(The problem):
Examine each line of the data, and copy the ones containing "cdot".

(Extracted records):
■ ■ ■ ■
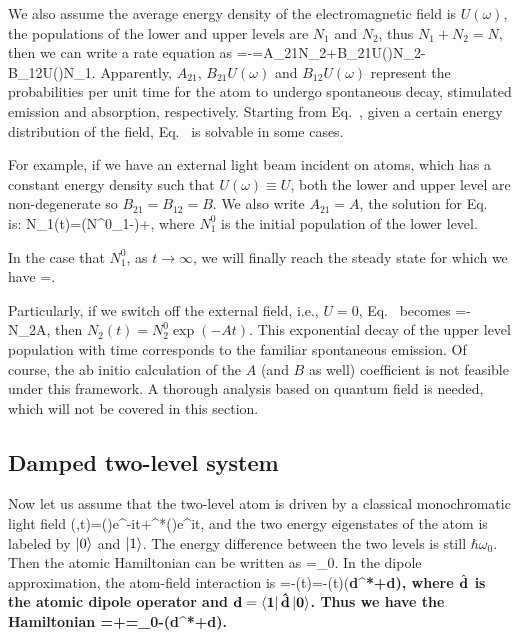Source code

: We also assume the average energy density of the electromagnetic field is $U(\omega)$, the populations of the lower and upper levels are $N_1$ and $N_2$, thus $N_1+N_2=N$, then we can write a rate equation as
\bea
{}=-=A_{21}N_2+B_{21}U(\omega)N_2-B_{12}U(\omega)N_1.
\label{AB_RATE}
\eea
Apparently, $A_{21}$, $B_{21}U(\omega)$ and $B_{12}U(\omega)$ represent the probabilities per unit time for the atom to undergo spontaneous decay, stimulated emission and absorption, respectively. Starting from Eq.~, given a certain energy distribution of the field, Eq.~ is solvable in some cases.

For example, if we have an external light beam incident on atoms, which has a constant energy density such that $U(\omega)\equiv U$, both the lower and upper level are non-degenerate so $B_{21}=B_{12}=B$. We also write $A_{21}=A$, the solution for Eq.~ is:
\bea
N_1(t)=\left(N^0_1-\right)\exp{}+,
\eea
where $N^0_1$ is the initial population of the lower level.

In the case that $N^0_1$, as $t\to\infty$, we will finally reach the steady state for which we have
\bea
{}=.
\eea

Particularly, if we switch off the external field, i.e., $U=0$, Eq.~ becomes
\bea
{}=-N_2A,
\eea
then $N_2(t)=N^0_2\exp(-At)$. This exponential decay of the upper level population with time corresponds to the familiar spontaneous emission. Of course, the ab initio calculation of the $A$ (and $B$ as well) coefficient is not feasible under this framework. A thorough analysis based on quantum field is needed, which will not be covered in this section.

\subsection{Damped two-level system}
Now let us assume that the two-level atom is driven by a classical monochromatic light field
\bea
\bE(\br,t)=\cbE(\br)e^{-i\omega t}+\cbE^*(\br)e^{i\omega t},
\eea
and the two energy eigenstates of the atom is labeled by $\left| 0 \right\rangle$ and $\left| 1 \right\rangle$. The energy difference between the two levels is still $\hbar\omega_0$. Then the atomic Hamiltonian can be written as
\bea
{}=\omega_0.
\eea
In the dipole approximation, the atom-field interaction is
\bea
{}=-\cdot\bE(t)=-\bE(t)\cdot\left(\bf{d}^*+\bf{d}\right),
\eea
where $\hat{\bf{d}}$ is the atomic dipole operator and $\bf{d}=\left\langle 1 \right|\hat{\bf{d}}\left| 0 \right\rangle$. Thus we have the Hamiltonian
\bea
{}=+=\omega_0-\cdot\left(\bf{d}^*+\bf{d}\right).
\eea

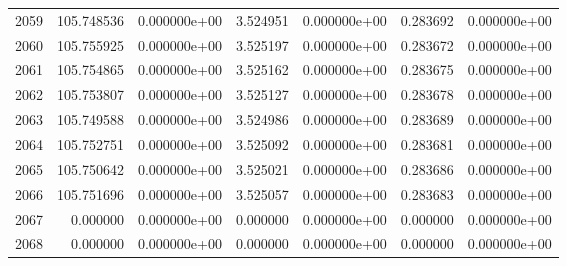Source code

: \begin{tabular}{rrrrrrr}
2059 & 105.748536 &  0.000000e+00 &  3.524951 &  0.000000e+00 &    0.283692 &  0.000000e+00 \\
2060 & 105.755925 &  0.000000e+00 &  3.525197 &  0.000000e+00 &    0.283672 &  0.000000e+00 \\
2061 & 105.754865 &  0.000000e+00 &  3.525162 &  0.000000e+00 &    0.283675 &  0.000000e+00 \\
2062 & 105.753807 &  0.000000e+00 &  3.525127 &  0.000000e+00 &    0.283678 &  0.000000e+00 \\
2063 & 105.749588 &  0.000000e+00 &  3.524986 &  0.000000e+00 &    0.283689 &  0.000000e+00 \\
2064 & 105.752751 &  0.000000e+00 &  3.525092 &  0.000000e+00 &    0.283681 &  0.000000e+00 \\
2065 & 105.750642 &  0.000000e+00 &  3.525021 &  0.000000e+00 &    0.283686 &  0.000000e+00 \\
2066 & 105.751696 &  0.000000e+00 &  3.525057 &  0.000000e+00 &    0.283683 &  0.000000e+00 \\
2067 &   0.000000 &  0.000000e+00 &  0.000000 &  0.000000e+00 &    0.000000 &  0.000000e+00 \\
2068 &   0.000000 &  0.000000e+00 &  0.000000 &  0.000000e+00 &    0.000000 &  0.000000e+00 \\
\bottomrule
\end{tabular}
■ ■ ■ ■
(Exercise solution):
{}=-\cdot\bE(t)=-\bE(t)\cdot\left(\bf{d}^*+\bf{d}\right),
{}=+=\omega_0-\cdot\left(\bf{d}^*+\bf{d}\right).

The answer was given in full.